There may have been some level of disappointment that wheat did not get a mention of interest in the deal with China, although looking through world values it shouldn’t be too surprising, with Argentina’s potentially record breaking yields driving prices to being the most affordable offer in the world. The U.S. dollar has also put together a two day rally back towards recent highs, which added some pressure to concerns on the trade front.
What seems more likely as detrimental to winter wheat prices on Thursday has been widespread rainfall over the past week across the southeastern U.S., stretching into hard red areas in Kansas, Oklahoma, and Texas, but benefitting dry areas in soft red regions across Missouri, Kentucky, and southern Illinois. Thursday’s Drought Monitor update showed a reduction in winter wheat area in drought to 40%, down from 43% the previous week. Still a fairly high level of dryness to monitor but certainly moving in the right direction as the 2026 winter wheat crop emerges.

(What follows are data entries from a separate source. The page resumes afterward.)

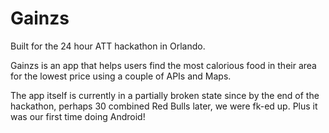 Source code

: # Gainzs

Built for the 24 hour ATT hackathon in Orlando.

Gainzs is an app that helps users find the most calorious food in their area for the lowest price using a couple of APIs and Maps. 

The app itself is currently in a partially broken state since by the end of the hackathon, perhaps 30 combined Red Bulls later, we were fk-ed up. Plus it was our first time doing Android!

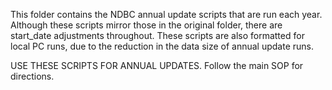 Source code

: This folder contains the NDBC annual update scripts that are run each year. Although these scripts mirror those in the original <scripts> folder, there are start_date adjustments throughout. These scripts are also formatted for local PC runs, due to the reduction in the data size of annual update runs. 
  
USE THESE SCRIPTS FOR ANNUAL UPDATES. Follow the main SOP for directions. 
  
  
  

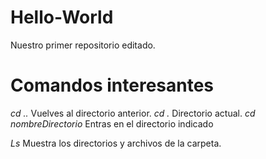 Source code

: # Hello-World
Nuestro primer repositorio editado.

# Comandos interesantes
*cd ..* Vuelves al directorio anterior.
*cd .* Directorio actual.
*cd nombreDirectorio*  Entras en el directorio indicado

*Ls* Muestra los directorios y archivos de la carpeta. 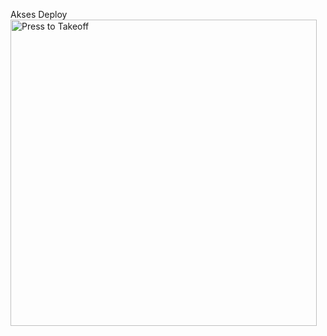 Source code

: Akses Deploy
   <a href = "https://heroku.com/deploy?template=https://github.com/Vckyou/ResponChatOtomatis"><img src="https://telegra.ph/file/38892636183a19871ec14.jpg" alt="Press to Takeoff" width="490px"></a>
</p>
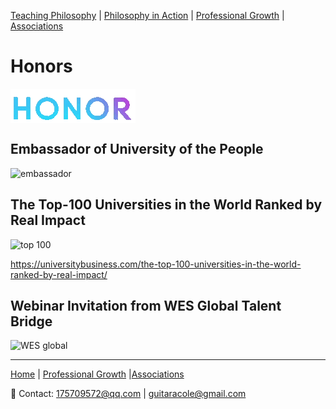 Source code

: [Teaching Philosophy](./philosophya.md) | [Philosophy in Action](./teachingandlearning1.md) | [Professional Growth](./professional.md) | [Associations](./associations.md)

# Honors

<img src="honor s.gif" align="center"/>

## Embassador of University of the People

![embassador](https://user-images.githubusercontent.com/109213222/186562784-f144857f-ff2c-4e7f-9e97-8f100fc664a5.JPG)

## The Top-100 Universities in the World Ranked by Real Impact

![top 100](https://user-images.githubusercontent.com/109213222/184063342-51da60a8-5bda-48d6-8528-e6918369929e.JPG)

<https://universitybusiness.com/the-top-100-universities-in-the-world-ranked-by-real-impact/>

## Webinar Invitation from WES Global Talent Bridge

![WES global](https://user-images.githubusercontent.com/109213222/185920913-5df7c463-cf0d-4f89-97a5-edae348767d1.JPG)

---

 [Home](./README.md) | [Professional Growth](./professional.md) |[Associations](./associations.md)

 📧 Contact:
<175709572@qq.com> | <guitaracole@gmail.com>
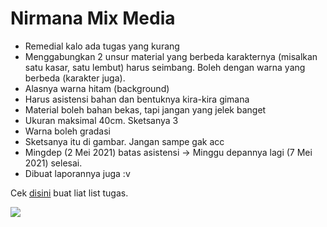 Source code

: # Nirmana Mix Media

- Remedial kalo ada tugas yang kurang
- Menggabungkan 2 unsur material yang berbeda karakternya (misalkan satu kasar, satu lembut) harus seimbang. Boleh dengan warna yang berbeda (karakter juga).
- Alasnya warna hitam (background)
- Harus asistensi bahan dan bentuknya kira-kira gimana
- Material boleh bahan bekas, tapi jangan yang jelek banget
- Ukuran maksimal 40cm. Sketsanya 3
- Warna boleh gradasi
- Sketsanya itu di gambar. Jangan sampe gak acc
- Mingdep (2 Mei 2021) batas asistensi -> Minggu depannya lagi (7 Mei 2021) selesai.
- Dibuat laporannya juga :v

Cek [disini](/info-kelas/tugas) buat liat list tugas.

![](/images/nirmana/catetan-mix.jpeg) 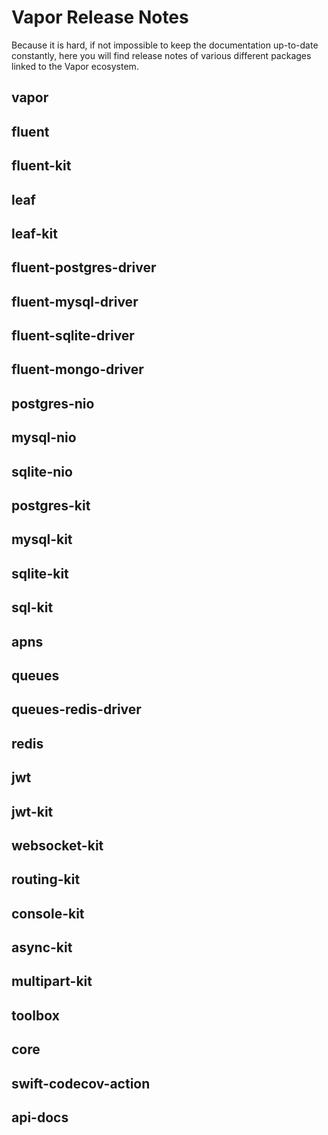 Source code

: # Vapor Release Notes

Because it is hard, if not impossible to keep the documentation up-to-date constantly, here you will find release notes of various different packages linked to the Vapor ecosystem.

## vapor

## fluent

## fluent-kit

## leaf

## leaf-kit

## fluent-postgres-driver

## fluent-mysql-driver

## fluent-sqlite-driver

## fluent-mongo-driver

## postgres-nio

## mysql-nio

## sqlite-nio

## postgres-kit

## mysql-kit

## sqlite-kit

## sql-kit

## apns

## queues

## queues-redis-driver

## redis

## jwt

## jwt-kit

## websocket-kit

## routing-kit

## console-kit

## async-kit

## multipart-kit

## toolbox

## core

## swift-codecov-action

## api-docs
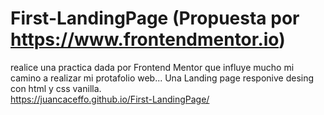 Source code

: # First-LandingPage (Propuesta por https://www.frontendmentor.io)
realice una practica dada por Frontend Mentor que influye mucho mi camino a realizar mi protafolio web... Una Landing page responive desing con html y css vanilla.  
https://juancaceffo.github.io/First-LandingPage/
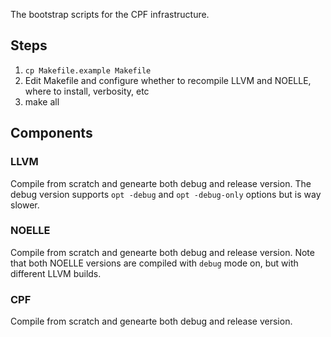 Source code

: The bootstrap scripts for the CPF infrastructure.

## Steps

1. `cp Makefile.example Makefile`
2. Edit Makefile and configure whether to recompile LLVM and NOELLE, where to install, verbosity, etc
3. make all

## Components

### LLVM
Compile from scratch and genearte both debug and release version.
The debug version supports `opt -debug` and `opt -debug-only` options but is way slower.

### NOELLE
Compile from scratch and genearte both debug and release version.
Note that both NOELLE versions are compiled with `debug` mode on, but with different LLVM builds.

### CPF
Compile from scratch and genearte both debug and release version.

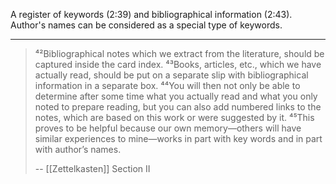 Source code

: A register of keywords (2:39) and bibliographical information (2:43).
Author's names can be considered as a special type of keywords.

---

> ⁴²Bibliographical notes which we extract from the literature, should be captured inside the card index. ⁴³Books, articles, etc., which we have actually read, should be put on a separate slip with bibliographical information in a separate box. ⁴⁴You will then not only be able to determine after some time what you actually read and what you only noted to prepare reading, but you can also add numbered links to the notes, which are based on this work or were suggested by it. ⁴⁵This proves to be helpful because our own memory—others will have similar experiences to mine—works in part with key words and in part with author’s names.
>
> -- [[Zettelkasten]] Section II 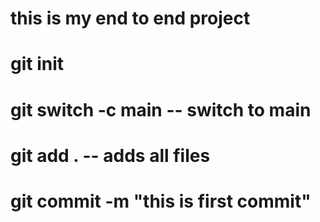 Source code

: # this is my end to end project

# git init
# git switch -c main -- switch to main
# git add . -- adds all files
# git commit -m "this is first commit"

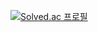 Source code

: [![Solved.ac
프로필](http://mazassumnida.wtf/api/mini/generate_badge?boj=obo314)](https://solved.ac/obo314)

<!--
**happyOBO/happyOBO** is a ✨ _special_ ✨ repository because its `README.md` (this file) appears on your GitHub profile.

[![OBO's github stats](https://github-readme-stats.vercel.app/api?username=happyOBO&show_icons=true&hide_border=true)](https://github.com/happyOBO)

Here are some ideas to get you started:
### 🌱 I’m currently learning ROS , C++
- 🔭 I’m currently working on ...
- 🌱 I’m currently learning ...
- 👯 I’m looking to collaborate on ...
- 🤔 I’m looking for help with ...
- 💬 Ask me about ...
- 📫 How to reach me: ...
- 😄 Pronouns: ...
- ⚡ Fun fact: ...
-->
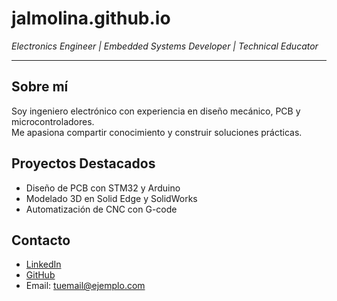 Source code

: # jalmolina.github.io
*Electronics Engineer | Embedded Systems Developer | Technical Educator*

---

## Sobre mí
Soy ingeniero electrónico con experiencia en diseño mecánico, PCB y microcontroladores.  
Me apasiona compartir conocimiento y construir soluciones prácticas.

## Proyectos Destacados
- Diseño de PCB con STM32 y Arduino
- Modelado 3D en Solid Edge y SolidWorks
- Automatización de CNC con G-code

## Contacto
- [LinkedIn](https://www.linkedin.com/in/TU-LINK)
- [GitHub](https://github.com/jalmolina)
- Email: tuemail@ejemplo.com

The DTN National HRW Index finished Wednesday at $4.54, while the DTN National HRS Index was $5.30. Thursday’s futures closes and implied basis of 68 cents under the December board for HRW, and 31 cents under the December board for HRS, would indicate the indices for Thursday afternoon to be near $4.44 and $5.20, respectively.
Corn
December corn futures fell 3 3/4 cents on Thursday to $4.30 1/4. March futures were down 3 cents to $4.43 3/4. The corn market continues to struggle to gain a footing above resistance just above $4.30 for December futures, trading in a wide range on Thursday before eventually settling lower and snapping a 3-day win streak in the process. Traders are still displaying a sense of bullishness evident by the recovery from daily lows but appear to be equally desiring further reassurances to send prices back toward early summer type levels.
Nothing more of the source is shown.